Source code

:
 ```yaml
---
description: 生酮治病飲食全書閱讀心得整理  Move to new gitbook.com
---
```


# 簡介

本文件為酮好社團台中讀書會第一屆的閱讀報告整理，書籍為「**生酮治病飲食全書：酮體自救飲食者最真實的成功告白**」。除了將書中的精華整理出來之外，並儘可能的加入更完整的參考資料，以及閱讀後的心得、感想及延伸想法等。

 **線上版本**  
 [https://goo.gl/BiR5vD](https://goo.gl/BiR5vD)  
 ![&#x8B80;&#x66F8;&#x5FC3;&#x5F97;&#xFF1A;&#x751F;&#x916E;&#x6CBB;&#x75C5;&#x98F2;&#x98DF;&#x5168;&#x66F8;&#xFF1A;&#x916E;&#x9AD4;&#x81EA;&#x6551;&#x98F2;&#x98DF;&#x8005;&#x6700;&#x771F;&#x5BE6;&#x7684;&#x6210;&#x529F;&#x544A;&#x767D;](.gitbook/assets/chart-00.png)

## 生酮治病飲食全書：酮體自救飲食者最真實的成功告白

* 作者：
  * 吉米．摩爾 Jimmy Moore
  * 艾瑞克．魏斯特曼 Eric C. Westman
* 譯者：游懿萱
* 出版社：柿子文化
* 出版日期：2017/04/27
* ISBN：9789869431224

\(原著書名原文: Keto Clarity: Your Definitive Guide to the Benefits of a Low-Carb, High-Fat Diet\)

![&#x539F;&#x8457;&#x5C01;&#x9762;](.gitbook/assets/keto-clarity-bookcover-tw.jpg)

════

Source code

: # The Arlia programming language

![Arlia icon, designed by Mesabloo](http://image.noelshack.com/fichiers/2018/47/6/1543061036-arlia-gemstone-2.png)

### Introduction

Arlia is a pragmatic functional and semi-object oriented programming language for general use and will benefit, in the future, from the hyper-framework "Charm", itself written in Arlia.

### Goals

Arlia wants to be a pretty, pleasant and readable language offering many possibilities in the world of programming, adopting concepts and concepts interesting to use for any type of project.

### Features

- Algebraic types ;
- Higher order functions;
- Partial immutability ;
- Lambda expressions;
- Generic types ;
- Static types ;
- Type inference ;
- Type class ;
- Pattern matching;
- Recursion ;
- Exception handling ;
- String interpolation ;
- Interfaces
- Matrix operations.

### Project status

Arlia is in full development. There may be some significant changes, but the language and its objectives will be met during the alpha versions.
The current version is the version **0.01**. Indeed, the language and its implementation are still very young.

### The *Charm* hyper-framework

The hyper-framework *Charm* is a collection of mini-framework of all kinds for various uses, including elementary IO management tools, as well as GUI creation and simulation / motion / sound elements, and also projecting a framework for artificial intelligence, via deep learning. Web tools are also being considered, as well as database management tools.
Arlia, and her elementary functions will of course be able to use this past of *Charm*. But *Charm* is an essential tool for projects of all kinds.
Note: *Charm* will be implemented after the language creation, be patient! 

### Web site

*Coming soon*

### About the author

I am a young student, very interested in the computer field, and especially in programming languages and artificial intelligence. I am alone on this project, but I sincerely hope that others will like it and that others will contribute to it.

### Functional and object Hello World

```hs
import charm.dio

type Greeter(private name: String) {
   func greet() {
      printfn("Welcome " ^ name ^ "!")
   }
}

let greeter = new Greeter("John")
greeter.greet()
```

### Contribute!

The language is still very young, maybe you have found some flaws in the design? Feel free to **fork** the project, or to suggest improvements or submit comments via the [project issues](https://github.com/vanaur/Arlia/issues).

════

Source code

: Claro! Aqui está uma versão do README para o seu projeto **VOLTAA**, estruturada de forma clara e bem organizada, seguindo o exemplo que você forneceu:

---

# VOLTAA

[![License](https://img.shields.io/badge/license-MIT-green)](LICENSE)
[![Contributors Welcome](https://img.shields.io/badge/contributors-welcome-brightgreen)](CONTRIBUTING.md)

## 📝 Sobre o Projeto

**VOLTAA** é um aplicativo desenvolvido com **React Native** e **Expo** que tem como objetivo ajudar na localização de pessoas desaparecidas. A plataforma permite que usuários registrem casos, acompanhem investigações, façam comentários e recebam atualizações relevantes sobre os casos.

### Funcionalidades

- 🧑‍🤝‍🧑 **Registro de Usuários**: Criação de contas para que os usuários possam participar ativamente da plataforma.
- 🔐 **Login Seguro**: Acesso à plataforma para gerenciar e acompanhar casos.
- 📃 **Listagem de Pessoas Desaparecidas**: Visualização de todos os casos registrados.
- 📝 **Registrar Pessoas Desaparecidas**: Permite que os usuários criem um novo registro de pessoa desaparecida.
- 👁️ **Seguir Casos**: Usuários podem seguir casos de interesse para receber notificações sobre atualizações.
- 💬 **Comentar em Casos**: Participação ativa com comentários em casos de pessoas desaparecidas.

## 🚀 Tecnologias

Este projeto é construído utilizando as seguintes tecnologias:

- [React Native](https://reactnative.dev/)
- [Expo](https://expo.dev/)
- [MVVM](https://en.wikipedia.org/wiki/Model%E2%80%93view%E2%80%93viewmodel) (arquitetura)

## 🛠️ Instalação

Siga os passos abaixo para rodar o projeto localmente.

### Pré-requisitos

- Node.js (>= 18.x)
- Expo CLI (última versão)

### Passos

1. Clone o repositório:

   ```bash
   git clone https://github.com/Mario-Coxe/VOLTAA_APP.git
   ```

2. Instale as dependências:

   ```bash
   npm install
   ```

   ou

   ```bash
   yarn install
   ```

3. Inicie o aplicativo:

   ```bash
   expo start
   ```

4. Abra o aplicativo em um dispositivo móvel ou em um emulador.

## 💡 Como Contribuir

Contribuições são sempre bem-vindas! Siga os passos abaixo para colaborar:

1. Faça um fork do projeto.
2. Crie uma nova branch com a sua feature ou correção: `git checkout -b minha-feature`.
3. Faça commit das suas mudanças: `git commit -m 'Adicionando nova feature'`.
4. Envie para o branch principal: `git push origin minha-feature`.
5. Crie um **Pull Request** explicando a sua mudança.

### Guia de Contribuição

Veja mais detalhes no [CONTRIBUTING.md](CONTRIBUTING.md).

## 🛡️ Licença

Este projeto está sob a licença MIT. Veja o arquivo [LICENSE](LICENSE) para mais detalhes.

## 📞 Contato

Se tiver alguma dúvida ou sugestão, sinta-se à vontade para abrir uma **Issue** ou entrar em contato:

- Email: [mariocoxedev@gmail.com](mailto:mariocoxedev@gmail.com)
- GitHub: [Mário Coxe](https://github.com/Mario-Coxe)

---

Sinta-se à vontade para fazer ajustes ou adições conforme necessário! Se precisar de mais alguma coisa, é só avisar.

════

Print exactly the lines of the listing above starting at the line containing "sobre os casos." and ending at the line containing "4. Envie para", both included.

Response to this exercise.
**VOLTAA** é um aplicativo desenvolvido com **React Native** e **Expo** que tem como objetivo ajudar na localização de pessoas desaparecidas. A plataforma permite que usuários registrem casos, acompanhem investigações, façam comentários e recebam atualizações relevantes sobre os casos.

### Funcionalidades

- 🧑‍🤝‍🧑 **Registro de Usuários**: Criação de contas para que os usuários possam participar ativamente da plataforma.
- 🔐 **Login Seguro**: Acesso à plataforma para gerenciar e acompanhar casos.
- 📃 **Listagem de Pessoas Desaparecidas**: Visualização de todos os casos registrados.
- 📝 **Registrar Pessoas Desaparecidas**: Permite que os usuários criem um novo registro de pessoa desaparecida.
- 👁️ **Seguir Casos**: Usuários podem seguir casos de interesse para receber notificações sobre atualizações.
- 💬 **Comentar em Casos**: Participação ativa com comentários em casos de pessoas desaparecidas.

## 🚀 Tecnologias

Este projeto é construído utilizando as seguintes tecnologias:

- [React Native](https://reactnative.dev/)
- [Expo](https://expo.dev/)
- [MVVM](https://en.wikipedia.org/wiki/Model%E2%80%93view%E2%80%93viewmodel) (arquitetura)

## 🛠️ Instalação

Siga os passos abaixo para rodar o projeto localmente.

### Pré-requisitos

- Node.js (>= 18.x)
- Expo CLI (última versão)

### Passos

1. Clone o repositório:

   ```bash
   git clone https://github.com/Mario-Coxe/VOLTAA_APP.git
   ```

2. Instale as dependências:

   ```bash
   npm install
   ```

   ou

   ```bash
   yarn install
   ```

3. Inicie o aplicativo:

   ```bash
   expo start
   ```

4. Abra o aplicativo em um dispositivo móvel ou em um emulador.

## 💡 Como Contribuir

Contribuições são sempre bem-vindas! Siga os passos abaixo para colaborar:

1. Faça um fork do projeto.
2. Crie uma nova branch com a sua feature ou correção: `git checkout -b minha-feature`.
3. Faça commit das suas mudanças: `git commit -m 'Adicionando nova feature'`.
4. Envie para o branch principal: `git push origin minha-feature`.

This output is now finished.